▶ Work instruction:
Look through the records and copy each line with the string "saying" in it.

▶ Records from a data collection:
—————
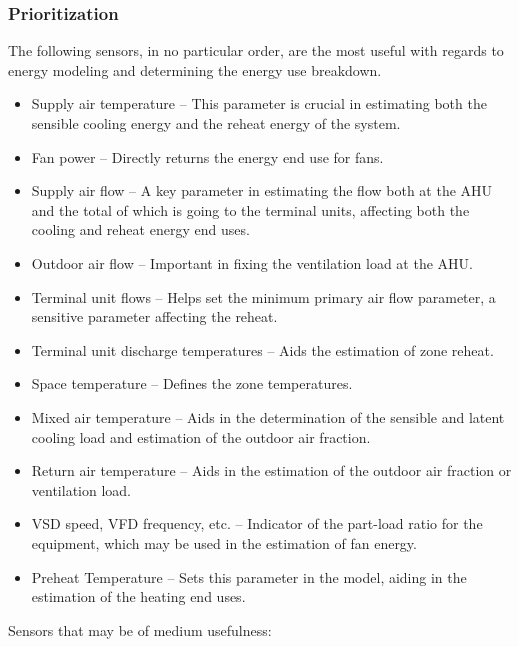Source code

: \subsubsection{Prioritization} \label{sec:Prioritization}
The following sensors, in no particular order, are the most useful with
regards to energy modeling and determining the energy use breakdown. 
\begin{itemize}
\item Supply air temperature -- This parameter is crucial in estimating both the sensible cooling energy and the reheat energy of the system. 
\item Fan power -- Directly returns the energy end use for fans.
\item Supply air flow -- A key parameter in estimating the flow both at the AHU and the total of which is going to the terminal units, affecting both the cooling and reheat energy end uses.
\item Outdoor air flow -- Important in fixing the ventilation load at the AHU.
\item Terminal unit flows -- Helps set the minimum primary air flow parameter, a sensitive parameter affecting the reheat. 
\item Terminal unit discharge temperatures -- Aids the estimation of
    zone reheat. 
\item Space temperature -- Defines the zone temperatures. 
\item Mixed air temperature -- Aids in the determination of the sensible
    and latent cooling load and estimation of the outdoor air fraction.
\item Return air temperature -- Aids in the estimation of the outdoor air fraction or ventilation load.
\item VSD speed, VFD frequency, etc. -- Indicator of the part-load ratio for the equipment, which may be used in the estimation of fan energy. 
\item Preheat Temperature -- Sets this parameter in the model, aiding in the estimation of the heating end uses.
\end{itemize}

Sensors that may be of medium usefulness:

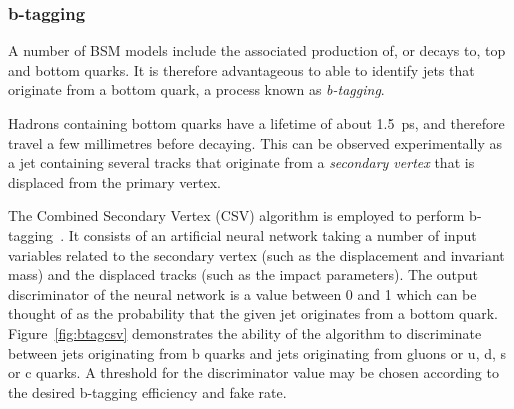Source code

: \subsubsection{b-tagging}
\label{sec:detector-btagging}




A number of BSM models include the associated production of, or decays to, top 
and bottom quarks. It is therefore advantageous to able to identify jets that 
originate from a bottom quark, a process known as \textit{b-tagging}.

Hadrons containing bottom quarks have a lifetime of about 1.5~ps, and therefore 
travel a few millimetres before decaying. This can be observed experimentally 
as a jet containing several tracks that originate from a \textit{secondary 
vertex} that is displaced from the primary vertex.

The Combined Secondary Vertex (CSV) algorithm is employed to perform 
b-tagging~\cite{btagging}. It consists of an artificial neural network taking a 
number of input variables related to the secondary vertex (such as the 
displacement and invariant mass) and the displaced tracks (such as the impact 
parameters). The output discriminator of the neural network is a value between 
0 and 1 which can be thought of as the probability that the given jet 
originates from a bottom quark. Figure~\ref{fig:btagcsv} demonstrates the 
ability of the algorithm to discriminate between jets originating from b quarks 
and jets originating from gluons or u, d, s or c quarks. A threshold for the 
discriminator value may be chosen according to the desired b-tagging efficiency 
and fake rate.

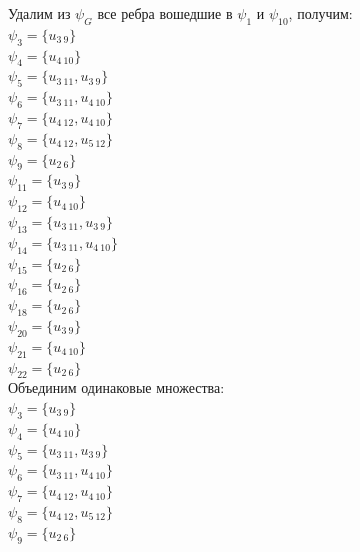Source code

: \documentclass[a4paper,12pt]{article}
\begin{document}
\noindent
Удалим из $\psi_G$ все ребра вошедшие в $\psi_1$ и $\psi_{10}$, получим: \\
$\psi_{3} = \{u_{3\ 9}\}$\\
$\psi_{4} = \{u_{4\ 10}\}$\\
$\psi_{5} = \{u_{3\ 11},u_{3\ 9}\}$\\
$\psi_{6} = \{u_{3\ 11},u_{4\ 10}\}$\\
$\psi_{7} = \{u_{4\ 12},u_{4\ 10}\}$\\
$\psi_{8} = \{u_{4\ 12},u_{5\ 12}\}$\\
$\psi_{9} = \{u_{2\ 6}\}$\\
$\psi_{11} = \{u_{3\ 9}\}$\\
$\psi_{12} = \{u_{4\ 10}\}$\\
$\psi_{13} = \{u_{3\ 11},u_{3\ 9}\}$\\
$\psi_{14} = \{u_{3\ 11},u_{4\ 10}\}$\\
$\psi_{15} = \{u_{2\ 6}\}$\\
$\psi_{16} = \{u_{2\ 6}\}$\\
$\psi_{18} = \{u_{2\ 6}\}$\\
$\psi_{20} = \{u_{3\ 9}\}$\\
$\psi_{21} = \{u_{4\ 10}\}$\\
$\psi_{22} = \{u_{2\ 6}\}$\\
Объединим одинаковые множества: \\
$\psi_{3} = \{u_{3\ 9}\}$\\
$\psi_{4} = \{u_{4\ 10}\}$\\
$\psi_{5} = \{u_{3\ 11},u_{3\ 9}\}$\\
$\psi_{6} = \{u_{3\ 11},u_{4\ 10}\}$\\
$\psi_{7} = \{u_{4\ 12},u_{4\ 10}\}$\\
$\psi_{8} = \{u_{4\ 12},u_{5\ 12}\}$\\
$\psi_{9} = \{u_{2\ 6}\}$\\
\end{document}
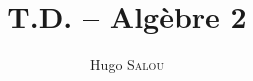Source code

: \documentclass{../../td}
\title{T.D. -- Algèbre 2}
\author{Hugo \textsc{Salou}}
\begin{document}
  \maketitle

  \dominitoc
  \tableofcontents

  \pagebreak

  
\end{document}
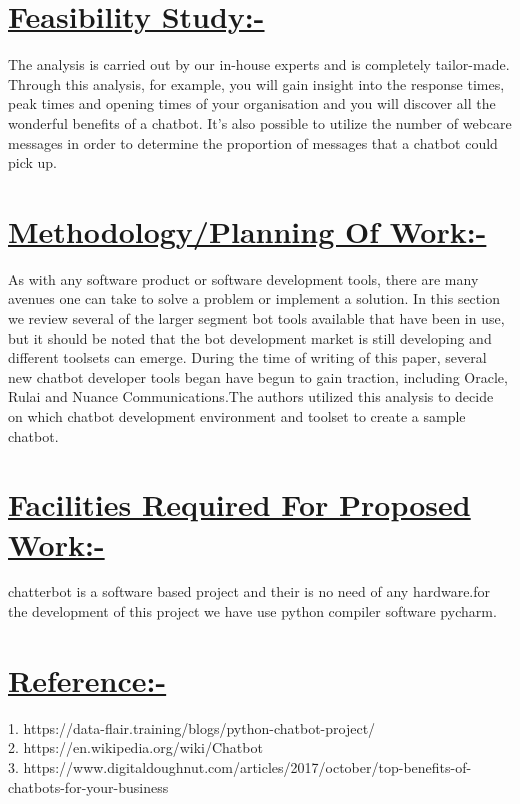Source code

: \documentclass[a4,18pt]{article}
\begin{document}
\section{\underline{Feasibility Study:-}}The analysis is carried out by our in-house experts and is completely tailor-made. Through this analysis, for example, you will gain insight into the response times, peak times and opening times of your organisation and you will discover all the wonderful benefits of a chatbot. It’s also possible to utilize the number of webcare messages in order to determine the proportion of messages that a chatbot could pick up.
\section{\underline{Methodology/Planning Of Work:-}}As with any software product or software development tools, there are many avenues one can take to solve a problem or implement a solution. In this section we review several of the larger segment bot tools available that have been in use, but it should be noted that the bot development market is still developing and different toolsets can emerge. During the time of writing of this paper, several new chatbot developer tools began have begun to gain traction, including Oracle, Rulai and Nuance Communications.The authors utilized this analysis to decide on which chatbot development environment and toolset to create a sample chatbot.
\section{\underline{Facilities Required For Proposed Work:-}}chatterbot is a software based project and their is no need of any hardware.for the development of this project we have use python compiler software pycharm.
\section{\underline{Reference:-}}1. https://data-flair.training/blogs/python-chatbot-project/ \\
  2. https://en.wikipedia.org/wiki/Chatbot \\ 3. https://www.digitaldoughnut.com/articles/2017/october/top-benefits-of-chatbots-for-your-business
\end{document}
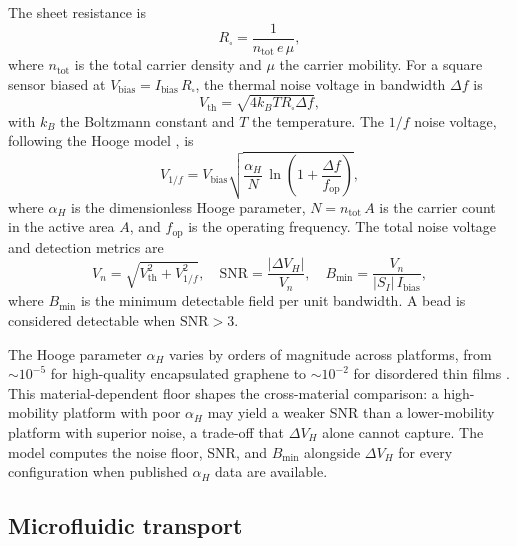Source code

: \documentclass[pdflatex,sn-basic]{sn-jnl}
\theoremstyle{thmstyleone}
\theoremstyle{thmstyletwo}
\theoremstyle{thmstylethree}
\begin{document}
The sheet resistance is
\begin{equation}
R_\square = \frac{1}{n_\text{tot}\, e\, \mu},
\label{eq:rsq}
\end{equation}
where $n_\text{tot}$ is the total carrier density and $\mu$ the carrier mobility. For a square sensor biased at $V_\text{bias} = I_\text{bias}\, R_\square$, the thermal noise voltage in bandwidth $\Delta f$ is
\begin{equation}
V_\text{th} = \sqrt{4 k_B T R_\square \Delta f},
\label{eq:thermal}
\end{equation}
with $k_B$ the Boltzmann constant and $T$ the temperature. The $1/f$ noise voltage, following the Hooge model \citep{xu2013,huang2014}, is
\begin{equation}
V_{1/f} = V_\text{bias}\sqrt{\frac{\alpha_H}{N}\,\ln\!\left(1 + \frac{\Delta f}{f_\text{op}}\right)},
\label{eq:flicker}
\end{equation}
where $\alpha_H$ is the dimensionless Hooge parameter, $N = n_\text{tot}\, A$ is the carrier count in the active area $A$, and $f_\text{op}$ is the operating frequency. The total noise voltage and detection metrics are
\begin{equation}
V_n = \sqrt{V_\text{th}^2 + V_{1/f}^2}, \quad \text{SNR} = \frac{|\Delta V_H|}{V_n}, \quad B_\text{min} = \frac{V_n}{|S_I|\, I_\text{bias}},
\label{eq:snr}
\end{equation}
where $B_\text{min}$ is the minimum detectable field per unit bandwidth. A bead is considered detectable when $\text{SNR} > 3$.

The Hooge parameter $\alpha_H$ varies by orders of magnitude across platforms, from ${\sim}10^{-5}$ for high-quality encapsulated graphene to ${\sim}10^{-2}$ for disordered thin films \citep{xu2013,huang2014}. This material-dependent floor shapes the cross-material comparison: a high-mobility platform with poor $\alpha_H$ may yield a weaker SNR than a lower-mobility platform with superior noise, a trade-off that $\Delta V_H$ alone cannot capture. The model computes the noise floor, SNR, and $B_\text{min}$ alongside $\Delta V_H$ for every configuration when published $\alpha_H$ data are available.

\subsection{Microfluidic transport}\label{sec:transport}
\end{document}

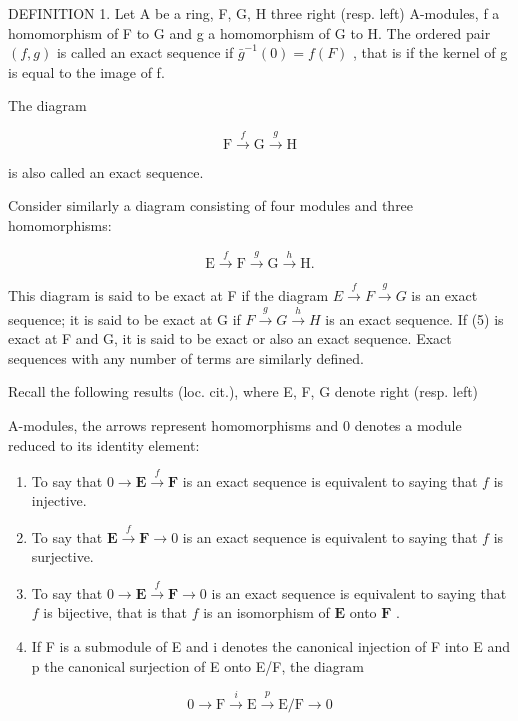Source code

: DEFINITION 1. Let A be a ring, F, G, H three right (resp. left) A-modules, f a homomorphism of F to G and g a homomorphism of G to H. The ordered pair \((f, g)\) is called an exact sequence if \(\bar{g}^{-1}(0) = f(F)\) , that is if the kernel of g is equal to the image of f.

The diagram

\[
\mathrm{F} \xrightarrow {f} \mathrm{G} \xrightarrow {g} \mathrm{H}\tag{4}
\]

is also called an exact sequence.

Consider similarly a diagram consisting of four modules and three homomorphisms:

\[
\mathrm{E} \xrightarrow {f} \mathrm{F} \xrightarrow {g} \mathrm{G} \xrightarrow {h} \mathrm{H}.\tag{5}
\]

This diagram is said to be exact at F if the diagram \(E \xrightarrow{f} F \xrightarrow{g} G\) is an exact sequence; it is said to be exact at G if \(F \xrightarrow{g} G \xrightarrow{h} H\) is an exact sequence. If (5) is exact at F and G, it is said to be exact or also an exact sequence. Exact sequences with any number of terms are similarly defined.

Recall the following results (loc. cit.), where E, F, G denote right (resp. left)

A-modules, the arrows represent homomorphisms and 0 denotes a module reduced to its identity element:

\begin{enumerate}
\def\labelenumi{(\alph{enumi})}
\item
  To say that \(0 \to \mathbf{E} \xrightarrow{f} \mathbf{F}\) is an exact sequence is equivalent to saying that \(f\) is injective.
\item
  To say that \(\mathbf{E} \xrightarrow{f} \mathbf{F} \to 0\) is an exact sequence is equivalent to saying that \(f\) is surjective.
\item
  To say that \(0 \to \mathbf{E} \xrightarrow{f} \mathbf{F} \to 0\) is an exact sequence is equivalent to saying that \(f\) is bijective, that is that \(f\) is an isomorphism of \(\mathbf{E}\) onto \(\mathbf{F}\) .
\item
  If F is a submodule of E and i denotes the canonical injection of F into E and p the canonical surjection of E onto E/F, the diagram
\end{enumerate}

\[
0 \longrightarrow \mathrm{F} \stackrel {i} {\longrightarrow} \mathrm{E} \stackrel {p} {\longrightarrow} \mathrm{E} / \mathrm{F} \longrightarrow 0\tag{6}
\]

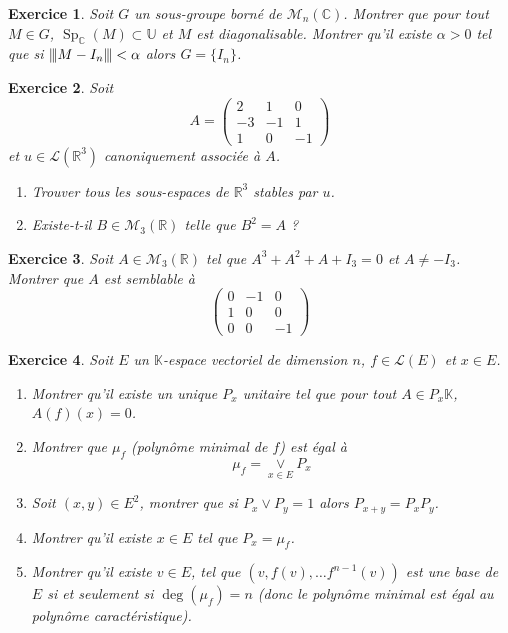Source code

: \documentclass[12pt]{article}
\newtheorem{exercise}{Exercice}[section]
\theoremstyle{remark}
\theoremstyle{remark}
\newcommand{\K}{\mathbb{K}} \newcommand{\R}{\mathbb{R}}
\newcommand{\C}{\mathbb{C}} \newcommand{\Q}{\mathbb{Q}}
\newcommand{\U}{\mathbb{U}} \newcommand{\E}{\mathbb{E}}
\newcommand{\M}{\mathcal{M}} \renewcommand{\L}{\mathcal{L}}
\DeclareMathOperator{\Sp}{Sp} \DeclareMathOperator{\mat}{mat}
\newcommand{\vertiii}[1]{{\left\vert\kern-0.25ex\left\vert\kern-0.25ex\left\vert{}#1
\right\vert\kern-0.25ex\right\vert\kern-0.25ex\right\vert}}
\begin{document}
\begin{exercise}
	Soit $G$ un sous-groupe borné de $\M_{n}(\C)$. Montrer que pour tout $M\in G$, $\Sp_{\C}(M)\subset \U$ et $M$ est diagonalisable. Montrer qu'il existe $\alpha>0$ tel que si $\vertiii{M-I_{n}}<\alpha$ alors $G=\{I_{n}\}$.
\end{exercise}

\begin{exercise}
	Soit 
	$$
	A=
	\begin{pmatrix}
		2 & 1 & 0\\
		-3 & -1 & 1\\
		1 & 0 & -1
	\end{pmatrix}
	$$
	et $u\in\L(\R^{3})$ canoniquement associée à $A$.
	\begin{enumerate}
		\item Trouver tous les sous-espaces de $\R^{3}$ stables par $u$.
		\item Existe-t-il $B\in\M_{3}(\R)$ telle que $B^{2}=A$ ?
	\end{enumerate}
\end{exercise}

\begin{exercise}
	Soit $A\in\M_{3}(\R)$ tel que $A^{3}+A^{2}+A+I_{3}=0$ et $A\neq -I_{3}$. Montrer que $A$ est semblable à
	$$
	\begin{pmatrix}
		0 & -1 & 0\\
		1 & 0 & 0\\
		0 & 0 & -1
	\end{pmatrix}
	$$
\end{exercise}

\begin{exercise}
	Soit $E$ un $\K$-espace vectoriel de dimension $n$, $f\in\L(E)$ et $x\in E$.
	\begin{enumerate}
		\item Montrer qu'il existe un unique $P_{x}$ unitaire tel que pour tout $A\in P_{x}\K$, $A(f)(x)=0$.
		\item Montrer que $\mu_{f}$ (polynôme minimal de $f$) est égal à 
		$$\mu_{f}=\underset{x\in E}{\vee}P_{x}$$
		\item Soit $(x,y)\in E^{2}$, montrer que si $P_{x}\vee P_{y}=1$ alors $P_{x+y}=P_{x}P_{y}$.
		\item Montrer qu'il existe $x\in E$ tel que $P_{x}=\mu_{f}$.
		\item Montrer qu'il existe $v\in E$, tel que $(v,f(v),\dots f^{n-1}(v))$ est une base de $E$ si et seulement si $\deg(\mu_{f})=n$ (donc le polynôme minimal est égal au polynôme caractéristique).
	\end{enumerate}
\end{exercise}
\end{document}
—————
▶ Written solution:
  To say that \(0 \to \mathbf{E} \xrightarrow{f} \mathbf{F}\) is an exact sequence is equivalent to saying that \(f\) is injective.
  To say that \(\mathbf{E} \xrightarrow{f} \mathbf{F} \to 0\) is an exact sequence is equivalent to saying that \(f\) is surjective.
  To say that \(0 \to \mathbf{E} \xrightarrow{f} \mathbf{F} \to 0\) is an exact sequence is equivalent to saying that \(f\) is bijective, that is that \(f\) is an isomorphism of \(\mathbf{E}\) onto \(\mathbf{F}\) .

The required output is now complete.